Negli ultimi decenni abbiamo assistito alla formazione di Governi che non erano composti esattamente dalle migliori intelligenze che la società italiana avrebbe potuto esprimere. Del resto, se il Paese si trova in una situazione disastrata, in parte lo si deve anche a Ministri non sempre all’altezza della situazione. Non è certo il caso del Ministro Fabiana Dadone, a cui va il rispetto istituzionale che si deve ad un membro del Governo. Ma non si possono non rilevare alcuni suoi passaggi che hanno fatto discutere. Da semplice militante, Dadone presentò nel luglio 2012 un ricorso al TAR che costrinse l’amministrazione comunale di Mondovì a cambiare la squadra della giunta comunale, facendo aggiungere una donna per il rispetto delle “quote rosa”. Un imprinting niente male, insomma, proprio all’insegna della meritocrazia.
Nel settembre del 2019, è entrata a far parte del secondo Governo Conte come Ministro per la Pubblica Amministrazione. In tale ruolo, non pare esservi stata alcuna “nota degna di rilievo”, tale da essere ricordata per importanza e avente come obiettivo un apprezzabile miglioramento della macchina burocratica. Nel febbraio del 2021, Fabiana Dadone ha giurato come Ministro per le politiche giovanili del Governo Draghi. Ed è in occasione dell’otto marzo, Giornata internazionale delle donne, che il Ministro si fa ritrarre con la maglietta dei Nirvana, jeans e scarpe rosse con tacchi elegantemente posate sulla scrivania ministeriale. «Sulla parità di genere c’è ancora molta strada da fare», così chiosava il Ministro nella giornata dedicata al gentil sesso. La sua immagine trasgressiva probabilmente rappresentava il suo contributo al raggiungimento di quella parità asserita come ancora mancante, e la storia terrà sicuramente memoria di un gesto di così potente e femminea rottura degli schemi.
Si rimpiangono i personaggi d’altri tempi.
Dadone, in qualità di Ministro per le politiche giovanili, ha la delega al contrasto alla droga e, in occasione dell’assoluzione di Walter De Benedetto, accusato di avere allestito illegalmente una serra di marijuana (poi assolto perché la sostanza era usata a scopi terapeutici), dichiarava sui social: «Giorno storico. Questa sentenza è naturale, ovvia, scontata. Posso non assumere sostanze ed essere a favore della legalizzazione della marijuana». Insomma il Ministro con delega alla lotta contro la droga definisce “storica” la sentenza che assolve un coltivatore di marijuana. Ma non si tratta di incoerenza o di scarsa conformità istituzionale, ben intesi: è il women empowerment che implica la legittimità di dire tutto e il contrario di tutto (comprese le leggi).

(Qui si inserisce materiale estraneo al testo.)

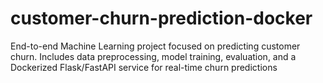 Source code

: # customer-churn-prediction-docker

End-to-end Machine Learning project focused on predicting customer churn. Includes data preprocessing, model training, evaluation, and a Dockerized Flask/FastAPI service for real-time churn predictions
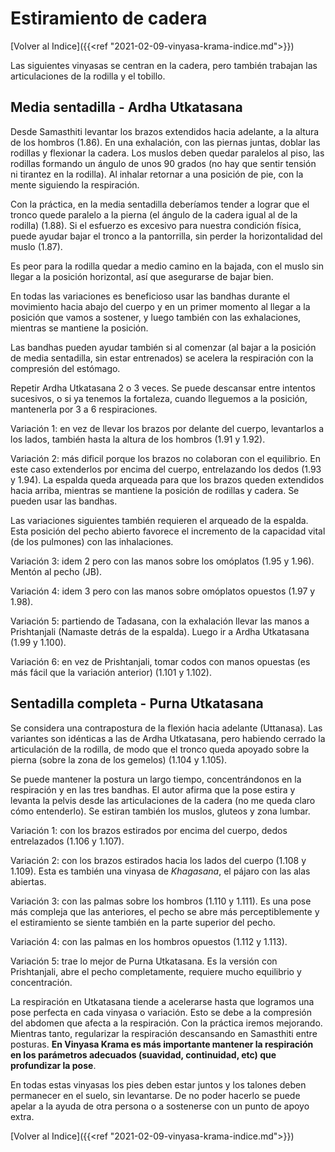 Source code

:# Estiramiento de cadera


[Volver al Indice]({{<ref "2021-02-09-vinyasa-krama-indice.md">}})

Las siguientes vinyasas se centran en la cadera, pero también trabajan
las articulaciones de la rodilla y el tobillo.

## Media sentadilla - Ardha Utkatasana

Desde Samasthiti levantar los brazos extendidos hacia adelante, a la
altura de los hombros (1.86). En una exhalación, con las piernas juntas,
doblar las rodillas y flexionar la cadera. Los muslos deben quedar
paralelos al piso, las rodillas formando un ángulo de unos 90 grados (no
hay que sentir tensión ni tirantez en la rodilla). Al inhalar retornar a
una posición de pie, con la mente siguiendo la respiración.

Con la práctica, en la media sentadilla deberíamos tender a lograr que
el tronco quede paralelo a la pierna (el ángulo de la cadera igual al de
la rodilla) (1.88). Si el esfuerzo es excesivo para nuestra condición
física, puede ayudar bajar el tronco a la pantorrilla, sin perder la
horizontalidad del muslo (1.87).

Es peor para la rodilla quedar a medio camino en la bajada, con el muslo
sin llegar a la posición horizontal, así que asegurarse de bajar bien.

En todas las variaciones es beneficioso usar las bandhas durante el
movimiento hacia abajo del cuerpo y en un primer momento al llegar a la
posición que vamos a sostener, y luego también con las exhalaciones,
mientras se mantiene la posición.

Las bandhas pueden ayudar también si al comenzar (al bajar a la posición
de media sentadilla, sin estar entrenados) se acelera la respiración con
la compresión del estómago.

Repetir Ardha Utkatasana 2 o 3 veces. Se puede descansar entre intentos
sucesivos, o si ya tenemos la fortaleza, cuando lleguemos a la posición,
mantenerla por 3 a 6 respiraciones.

Variación 1: en vez de llevar los brazos por delante del cuerpo,
levantarlos a los lados, también hasta la altura de los hombros (1.91 y
1.92).

Variación 2: más dificil porque los brazos no colaboran con el
equilibrio. En este caso extenderlos por encima del cuerpo, entrelazando
los dedos (1.93 y 1.94). La espalda queda arqueada para que los brazos
queden extendidos hacia arriba, mientras se mantiene la posición de
rodillas y cadera. Se pueden usar las bandhas.

Las variaciones siguientes también requieren el arqueado de la espalda.
Esta posición del pecho abierto favorece el incremento de la capacidad
vital (de los pulmones) con las inhalaciones.

Variación 3: idem 2 pero con las manos sobre los omóplatos (1.95 y
1.96). Mentón al pecho (JB).

Variación 4: idem 3 pero con las manos sobre omóplatos opuestos (1.97 y
1.98).

Variación 5: partiendo de Tadasana, con la exhalación llevar las manos a
Prishtanjali (Namaste detrás de la espalda). Luego ir a Ardha Utkatasana
(1.99 y 1.100).

Variación 6: en vez de Prishtanjali, tomar codos con manos opuestas (es
más fácil que la variación anterior) (1.101 y 1.102).

## Sentadilla completa - Purna Utkatasana

Se considera una contrapostura de la flexión hacia adelante (Uttanasa).
Las variantes son idénticas a las de Ardha Utkatasana, pero habiendo
cerrado la articulación de la rodilla, de modo que el tronco queda
apoyado sobre la pierna (sobre la zona de los gemelos) (1.104 y 1.105).

Se puede mantener la postura un largo tiempo, concentrándonos en la
respiración y en las tres bandhas. El autor afirma que la pose estira y
levanta la pelvis desde las articulaciones de la cadera (no me queda
claro cómo entenderlo). Se estiran también los muslos, gluteos y zona
lumbar.

Variación 1: con los brazos estirados por encima del cuerpo, dedos
entrelazados (1.106 y 1.107).

Variación 2: con los brazos estirados hacia los lados del cuerpo (1.108
y 1.109). Esta es también una vinyasa de *Khagasana*, el pájaro con las
alas abiertas.

Variación 3: con las palmas sobre los hombros (1.110 y 1.111). Es una
pose más compleja que las anteriores, el pecho se abre más
perceptiblemente y el estiramiento se siente también en la parte
superior del pecho.

Variación 4: con las palmas en los hombros opuestos (1.112 y 1.113).

Variación 5: trae lo mejor de Purna Utkatasana. Es la versión con
Prishtanjali, abre el pecho completamente, requiere mucho equilibrio y
concentración.

La respiración en Utkatasana tiende a acelerarse hasta que logramos una
pose perfecta en cada vinyasa o variación. Esto se debe a la compresión
del abdomen que afecta a la respiración. Con la práctica iremos
mejorando. Mientras tanto, regularizar la respiración descansando en
Samasthiti entre posturas. **En Vinyasa Krama es más importante mantener
la respiración en los parámetros adecuados (suavidad, continuidad, etc)
que profundizar la pose**.

En todas estas vinyasas los pies deben estar juntos y los talones deben
permanecer en el suelo, sin levantarse. De no poder hacerlo se puede
apelar a la ayuda de otra persona o a sostenerse con un punto de apoyo
extra.

[Volver al Indice]({{<ref "2021-02-09-vinyasa-krama-indice.md">}})

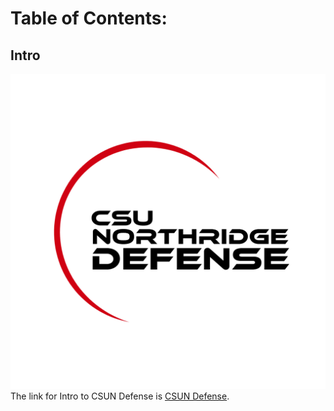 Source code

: # Table of Contents:

## Intro
![CSUN Defense](/imgs/csundefense.png)
The link for Intro to CSUN Defense is [CSUN Defense](https://github.com/wreeten/enjohneering/blob/main/CSUNDefense/summer22/052422.md).
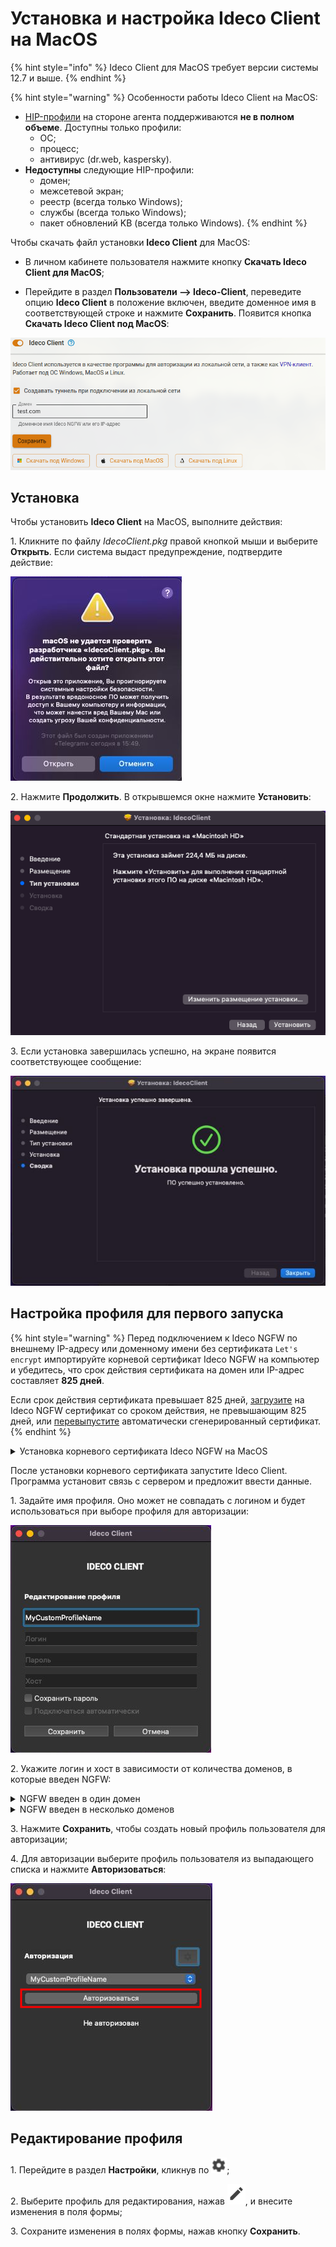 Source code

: # Установка и настройка Ideco Client на MacOS

{% hint style="info" %}
Ideco Client для MacOS требует версии системы 12.7 и выше.
{% endhint %}

{% hint style="warning" %}
Особенности работы Ideco Client на MacOS:

* [HIP-профили](/settings/users/hip-profiles.md) на стороне агента поддерживаются **не в полном объеме**. Доступны только профили:
    * ОС;
    * процесс;
    * антивирус (dr.web, kaspersky).
* **Недоступны** следующие HIP-профили:
    * домен;
    * межсетевой экран;
    * реестр (всегда только Windows);
    * службы (всегда только Windows);
    * пакет обновлений KB (всегда только Windows).
{% endhint %}

Чтобы скачать файл установки **Ideco Client** для MacOS:

* В личном кабинете пользователя нажмите кнопку **Скачать Ideco Client для MacOS**;

* Перейдите в раздел **Пользователи –> Ideco-Client**, переведите опцию **Ideco Client** в положение включен, введите доменное имя в соответствующей строке и нажмите **Сохранить**. Появится кнопка **Скачать Ideco Client под MacOS**:

![](/.gitbook/assets/ideco-client5.png)

## Установка

Чтобы установить **Ideco Client** на MacOS, выполните действия:

1\. Кликните по файлу *IdecoClient.pkg* правой кнопкой мыши и выберите **Открыть**. Если система выдаст предупреждение, подтвердите действие:

![](/.gitbook/assets/ideco-client-macos1.png)

2\. Нажмите **Продолжить**. В открывшемся окне нажмите **Установить**:

![](/.gitbook/assets/ideco-client-macos3.png)

3\. Если установка завершилась успешно, на экране появится соответствующее сообщение:

![](/.gitbook/assets/ideco-client-macos4.png)

## Настройка профиля для первого запуска

{% hint style="warning" %}
Перед подключением к Ideco NGFW по внешнему IP-адресу или доменному имени без сертификата `Let's encrypt` импортируйте корневой сертификат Ideco NGFW на компьютер и убедитесь, что срок действия сертификата на домен или IP-адрес составляет **825 дней**.

Если срок действия сертификата превышает 825 дней, [загрузите](/settings/services/certificates/upload-ssl-certificate-to-server.md) на Ideco NGFW сертификат со сроком действия, не превышающим 825 дней, или [перевыпустите](/settings/services/certificates/README.md#процесс-перевыпуска-сертификата) автоматически сгенерированный сертификат.
{% endhint %}

<details>
<summary>Установка корневого сертификата Ideco NGFW на MacOS</summary>

Скачайте корневой сертификат Ideco NGFW в разделе **Сервисы -> Сертификаты -> Загруженные сертификаты** в веб-интерфейсе NGFW или в личном кабинете пользователя по кнопке **Скачать корневой сертификат**. Чтобы установить сертификат на MacOS, выполните действия:

1\. Откройте скачанный файл *root_ca.crt* в приложениии **Связка ключей**, сертификат Ideco NGFW появится в папке **Система**:

![](/.gitbook/assets/ideco-client-macos10.png)

2\. Нажмите по сертификату правой кнопкой мыши и выберите **Свойства**.

3\. Установите в поле **Параметры использования сертификата** действие **Всегда доверять**:

![](/.gitbook/assets/ideco-client-macos9.png)

4\. Закройте окно свойств сертификата. Теперь сертификат помечен как надежный для всех пользователей устройства:

![](/.gitbook/assets/ideco-client-macos8.png)

</details>

После установки корневого сертификата запустите Ideco Client. Программа установит связь с сервером и предложит ввести данные.

1\. Задайте имя профиля. Оно может не совпадать с логином и будет использоваться при выборе профиля для авторизации:

![](/.gitbook/assets/ideco-client-macos11.png)

2\. Укажите логин и хост в зависимости от количества доменов, в которые введен NGFW:

<details>
<summary>NGFW введен в один домен</summary>

Введите **логин** в домене, в качестве **хоста** укажите домен или IP-адрес.

![](/.gitbook/assets/ideco-client-macos6.png)

</details>

<details>
<summary>NGFW введен в несколько доменов</summary>

Введите **логин** в формате **имя_домена/имя_пользователя**, в качестве **хоста** укажите **IP NGFW**.

![](/.gitbook/assets/ideco-client-macos7.png)

</details>

3\. Нажмите **Сохранить**, чтобы создать новый профиль пользователя для авторизации;

4\. Для авторизации выберите профиль пользователя из выпадающего списка и нажмите **Авторизоваться**:

![](/.gitbook/assets/ideco-client-macos5.png)

## Редактирование профиля

1\. Перейдите в раздел **Настройки**, кликнув по ![](/.gitbook/assets/icon-gear2.png);

2\. Выберите профиль для редактирования, нажав ![](/.gitbook/assets/icon-edit.png), и внесите изменения в поля формы;

3\. Сохраните изменения в полях формы, нажав кнопку **Сохранить**.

Infine, sul caso del figlio di Beppe Grillo, garante del Movimento di cui fa parte lo stesso Ministro, le dichiarazioni di Fabiana Dadone, riprese dai social e dalla carta stampata, sono state le seguenti: «Credo sia davvero meschino entrare nel merito di una questione che riguarda privati cittadini, che non conosciamo e su cui sta lavorando la magistratura. È meschino rendere spettacolo una vicenda che evidentemente fa soffrire le molte famiglie coinvolte». Forse da una empowered woman, una donna di potere, che come tale dovrebbe segnare una linea etica superiore a quella maschile, ci si poteva aspettare qualcosa di più e di meglio, ma evidentemente il collante applicato alla poltrona fa lo stesso effetto sui posteriori maschili e femminili. È un vero collante paritario.